Raising the Voices of Young People Through Co Design

Public libraries are seen as places that are safe and beneficial to mental health. In the post Covid-19 period, 74% of young people (12-25 years) who were already using mental health services reported that their mental health was worse since the outbreak of COVID-19, while 86% reported a negative impact on their mood, wellbeing or sleeping; and 77% reported a negative impact on their work, study, or financial situation .

In 2022, State Library Victoria and Public Libraries Victoria partnered with VicHealth, Victoria’s leading health promotion organization, on a pilot mental health project aimed at ensuring libraries are welcoming and relevant for young people (12-25 years). VicHealth is committed to raising the voices of young people and ensures co-design is a part of any of their work with this cohort. Co design can be an important process to ensure community input into the development of programs and services in libraries.

For young people, it can be empowering. For this project, we had a steering committee of young people from organisations such as the Centre for Multicultural Youth, and the Youth Affairs Council (Vic), and contracted YLab, a social enterprise organisation auspiced by the Foundation for Young Australians, to deliver co-design training to the participating libraries. Four library services participated in the project – two from metropolitan Melbourne and two from rural and regional Victoria.

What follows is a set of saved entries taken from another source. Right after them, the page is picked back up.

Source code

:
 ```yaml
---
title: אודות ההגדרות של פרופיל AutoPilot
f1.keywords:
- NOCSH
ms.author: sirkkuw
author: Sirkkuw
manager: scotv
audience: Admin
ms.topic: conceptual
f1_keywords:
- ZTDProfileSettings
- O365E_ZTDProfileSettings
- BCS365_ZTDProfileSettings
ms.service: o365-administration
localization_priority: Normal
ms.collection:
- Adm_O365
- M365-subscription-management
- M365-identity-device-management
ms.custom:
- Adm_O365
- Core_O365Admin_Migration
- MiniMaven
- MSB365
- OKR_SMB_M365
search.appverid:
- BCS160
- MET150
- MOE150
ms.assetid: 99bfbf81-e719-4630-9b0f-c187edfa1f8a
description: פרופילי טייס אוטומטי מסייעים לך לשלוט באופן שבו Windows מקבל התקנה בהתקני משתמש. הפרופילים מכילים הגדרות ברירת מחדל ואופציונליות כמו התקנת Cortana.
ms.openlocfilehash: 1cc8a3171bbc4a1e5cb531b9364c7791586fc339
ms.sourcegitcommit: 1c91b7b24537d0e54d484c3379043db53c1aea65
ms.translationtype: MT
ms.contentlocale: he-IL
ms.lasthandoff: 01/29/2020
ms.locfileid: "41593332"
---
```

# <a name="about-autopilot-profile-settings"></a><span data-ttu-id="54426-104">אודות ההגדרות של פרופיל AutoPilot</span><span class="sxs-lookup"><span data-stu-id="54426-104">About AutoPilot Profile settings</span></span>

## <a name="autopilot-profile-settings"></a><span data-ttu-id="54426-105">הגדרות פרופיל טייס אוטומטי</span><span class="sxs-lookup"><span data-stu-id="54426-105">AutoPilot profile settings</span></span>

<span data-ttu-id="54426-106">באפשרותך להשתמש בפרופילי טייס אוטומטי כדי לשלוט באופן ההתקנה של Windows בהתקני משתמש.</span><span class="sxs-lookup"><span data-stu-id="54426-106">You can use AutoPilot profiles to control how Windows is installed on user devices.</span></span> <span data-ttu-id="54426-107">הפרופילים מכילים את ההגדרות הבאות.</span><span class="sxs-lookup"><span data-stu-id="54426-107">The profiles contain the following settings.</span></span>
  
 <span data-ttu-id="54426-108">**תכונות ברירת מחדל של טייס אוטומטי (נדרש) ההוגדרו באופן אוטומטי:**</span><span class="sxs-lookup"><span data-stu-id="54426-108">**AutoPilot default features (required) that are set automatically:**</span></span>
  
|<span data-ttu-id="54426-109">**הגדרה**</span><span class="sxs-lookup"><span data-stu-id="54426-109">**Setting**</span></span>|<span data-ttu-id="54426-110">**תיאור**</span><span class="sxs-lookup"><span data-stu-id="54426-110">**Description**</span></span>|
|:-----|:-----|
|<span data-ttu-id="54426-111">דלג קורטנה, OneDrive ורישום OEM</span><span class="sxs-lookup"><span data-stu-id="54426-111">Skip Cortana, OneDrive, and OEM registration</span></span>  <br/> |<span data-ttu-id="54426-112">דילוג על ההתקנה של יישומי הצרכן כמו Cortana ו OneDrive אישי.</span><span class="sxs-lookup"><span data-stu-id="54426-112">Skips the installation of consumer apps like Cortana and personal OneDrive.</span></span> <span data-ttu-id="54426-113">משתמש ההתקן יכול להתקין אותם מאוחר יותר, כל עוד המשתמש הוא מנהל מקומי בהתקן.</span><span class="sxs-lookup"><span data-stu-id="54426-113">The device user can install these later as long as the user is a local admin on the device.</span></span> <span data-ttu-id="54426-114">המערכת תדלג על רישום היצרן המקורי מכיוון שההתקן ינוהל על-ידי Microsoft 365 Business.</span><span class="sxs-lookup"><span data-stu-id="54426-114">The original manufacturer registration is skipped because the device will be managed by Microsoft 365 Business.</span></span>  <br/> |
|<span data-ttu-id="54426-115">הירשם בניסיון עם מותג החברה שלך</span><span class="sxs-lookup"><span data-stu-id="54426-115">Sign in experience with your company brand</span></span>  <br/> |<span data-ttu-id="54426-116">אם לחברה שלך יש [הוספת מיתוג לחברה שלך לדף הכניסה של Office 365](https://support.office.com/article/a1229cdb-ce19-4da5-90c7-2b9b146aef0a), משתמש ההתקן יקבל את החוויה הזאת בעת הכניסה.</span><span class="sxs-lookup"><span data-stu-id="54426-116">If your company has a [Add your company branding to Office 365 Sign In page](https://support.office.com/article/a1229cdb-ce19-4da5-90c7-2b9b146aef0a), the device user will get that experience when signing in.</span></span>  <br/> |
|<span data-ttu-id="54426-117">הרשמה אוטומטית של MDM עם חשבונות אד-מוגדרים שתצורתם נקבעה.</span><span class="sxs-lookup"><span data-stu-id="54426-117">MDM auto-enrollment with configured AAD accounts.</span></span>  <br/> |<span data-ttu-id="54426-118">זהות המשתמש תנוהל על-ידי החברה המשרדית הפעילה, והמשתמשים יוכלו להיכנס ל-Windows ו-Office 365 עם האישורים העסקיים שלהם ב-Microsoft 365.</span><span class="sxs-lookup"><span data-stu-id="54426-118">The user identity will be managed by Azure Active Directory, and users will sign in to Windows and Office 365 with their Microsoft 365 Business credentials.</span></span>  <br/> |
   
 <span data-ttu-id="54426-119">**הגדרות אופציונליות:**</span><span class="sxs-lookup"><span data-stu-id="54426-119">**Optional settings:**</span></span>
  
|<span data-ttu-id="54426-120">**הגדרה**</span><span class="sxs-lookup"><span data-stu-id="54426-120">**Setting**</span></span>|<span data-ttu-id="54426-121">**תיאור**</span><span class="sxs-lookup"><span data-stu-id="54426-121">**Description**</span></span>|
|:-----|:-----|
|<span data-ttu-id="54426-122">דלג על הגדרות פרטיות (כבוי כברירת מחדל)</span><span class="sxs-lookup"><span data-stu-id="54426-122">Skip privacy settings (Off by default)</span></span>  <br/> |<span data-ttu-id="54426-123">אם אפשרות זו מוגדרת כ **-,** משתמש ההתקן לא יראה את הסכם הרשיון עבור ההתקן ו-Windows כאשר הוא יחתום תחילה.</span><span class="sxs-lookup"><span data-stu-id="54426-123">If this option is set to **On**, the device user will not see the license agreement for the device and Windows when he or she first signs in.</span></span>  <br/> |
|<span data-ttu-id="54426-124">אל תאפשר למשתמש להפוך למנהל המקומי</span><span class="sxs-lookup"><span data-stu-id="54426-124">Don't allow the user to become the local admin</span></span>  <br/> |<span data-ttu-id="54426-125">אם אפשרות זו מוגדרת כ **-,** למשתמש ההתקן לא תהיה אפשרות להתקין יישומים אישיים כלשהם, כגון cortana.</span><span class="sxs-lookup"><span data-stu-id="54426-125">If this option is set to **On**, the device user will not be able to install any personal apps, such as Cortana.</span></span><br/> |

These library services received cultural competency and reducing racism training before commencing the project and receiving co design training and support from YLab. The four library services recruited 110 young people to participate in co design meetings and in the development and delivery of the programs that came out of the co design process.

The young people were aged 12-24 years with the majority (80%) being 15-19 years. Most of these young people (81%) were from culturally and linguistically diverse families. 4% had a disability and 5% identified as LGBTIQ+. The programs that they developed and implemented ranged from establishing study support groups for senior students and a peer study support group; establishing an ongoing teen library advisory group; holding events for young people including a careers information night, karaoke and a youth showcase; and improving the look and feel of the teen spaces at the libraries.

The young people participated with enthusiasm and reported that they appreciated being involved and being asked their opinions, and then seeing those opinions turn into action. Some groups have committed to being an ongoing voice for young people within libraries. Co design can be used to lift the voices of many under-represented communities, including the young people who use library spaces to study, hang out and feel safe.

Jacqui Horwood

Acting Head, Library Sector Engagement, State Library Victoria

Author Bio

Jacqui Horwood is the acting Head of the Library Sector Engagement team at State Library Victoria. She has worked in libraries for eight years and has an extensive history in health and justice in the Victorian public sector.